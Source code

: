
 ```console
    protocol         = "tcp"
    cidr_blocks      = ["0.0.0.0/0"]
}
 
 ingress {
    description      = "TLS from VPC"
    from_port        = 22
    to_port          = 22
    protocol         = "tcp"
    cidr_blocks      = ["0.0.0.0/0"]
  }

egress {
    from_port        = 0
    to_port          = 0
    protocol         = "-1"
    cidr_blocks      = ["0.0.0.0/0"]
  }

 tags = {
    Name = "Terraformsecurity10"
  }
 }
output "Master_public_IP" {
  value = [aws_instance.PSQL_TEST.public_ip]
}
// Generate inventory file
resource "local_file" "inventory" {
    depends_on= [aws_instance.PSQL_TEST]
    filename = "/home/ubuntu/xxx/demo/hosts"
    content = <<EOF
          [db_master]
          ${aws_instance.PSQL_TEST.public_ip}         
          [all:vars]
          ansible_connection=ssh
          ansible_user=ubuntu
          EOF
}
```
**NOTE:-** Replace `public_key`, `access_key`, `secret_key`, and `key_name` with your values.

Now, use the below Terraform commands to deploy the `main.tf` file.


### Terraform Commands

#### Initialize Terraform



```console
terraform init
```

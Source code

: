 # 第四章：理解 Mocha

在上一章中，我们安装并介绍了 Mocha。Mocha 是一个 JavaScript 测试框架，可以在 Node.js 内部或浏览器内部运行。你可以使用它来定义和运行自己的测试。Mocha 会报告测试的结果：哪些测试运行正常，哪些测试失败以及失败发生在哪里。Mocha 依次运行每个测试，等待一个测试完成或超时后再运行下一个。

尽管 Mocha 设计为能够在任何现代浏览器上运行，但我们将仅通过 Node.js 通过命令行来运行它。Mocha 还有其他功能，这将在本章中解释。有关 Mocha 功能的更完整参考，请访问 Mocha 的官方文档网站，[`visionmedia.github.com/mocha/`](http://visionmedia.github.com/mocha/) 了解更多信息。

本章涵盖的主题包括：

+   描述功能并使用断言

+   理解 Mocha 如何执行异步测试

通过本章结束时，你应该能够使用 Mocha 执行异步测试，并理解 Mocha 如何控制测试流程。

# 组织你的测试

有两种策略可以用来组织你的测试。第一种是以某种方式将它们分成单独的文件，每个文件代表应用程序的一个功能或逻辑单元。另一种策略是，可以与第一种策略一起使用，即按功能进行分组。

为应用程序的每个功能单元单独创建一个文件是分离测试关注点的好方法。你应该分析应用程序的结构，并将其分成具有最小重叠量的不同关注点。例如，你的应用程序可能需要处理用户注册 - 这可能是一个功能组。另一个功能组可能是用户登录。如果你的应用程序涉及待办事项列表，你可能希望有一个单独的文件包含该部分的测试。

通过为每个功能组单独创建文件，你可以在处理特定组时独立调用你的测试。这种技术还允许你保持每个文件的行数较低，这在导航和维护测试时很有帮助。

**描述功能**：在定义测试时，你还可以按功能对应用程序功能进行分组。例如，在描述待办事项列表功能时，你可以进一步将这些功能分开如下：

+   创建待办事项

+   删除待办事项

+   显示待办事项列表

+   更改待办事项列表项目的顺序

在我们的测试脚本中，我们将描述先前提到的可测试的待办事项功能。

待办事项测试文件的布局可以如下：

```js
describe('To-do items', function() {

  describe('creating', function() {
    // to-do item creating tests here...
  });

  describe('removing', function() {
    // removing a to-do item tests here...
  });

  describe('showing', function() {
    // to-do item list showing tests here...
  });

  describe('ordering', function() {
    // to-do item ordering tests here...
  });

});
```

= = = = = = =

> **TRY IT**: Among the records, find every line with the word "here" and copy it.

> **TASK RESULT**:
    // to-do item creating tests here...
    // removing a to-do item tests here...
    // to-do item list showing tests here...
    // to-do item ordering tests here...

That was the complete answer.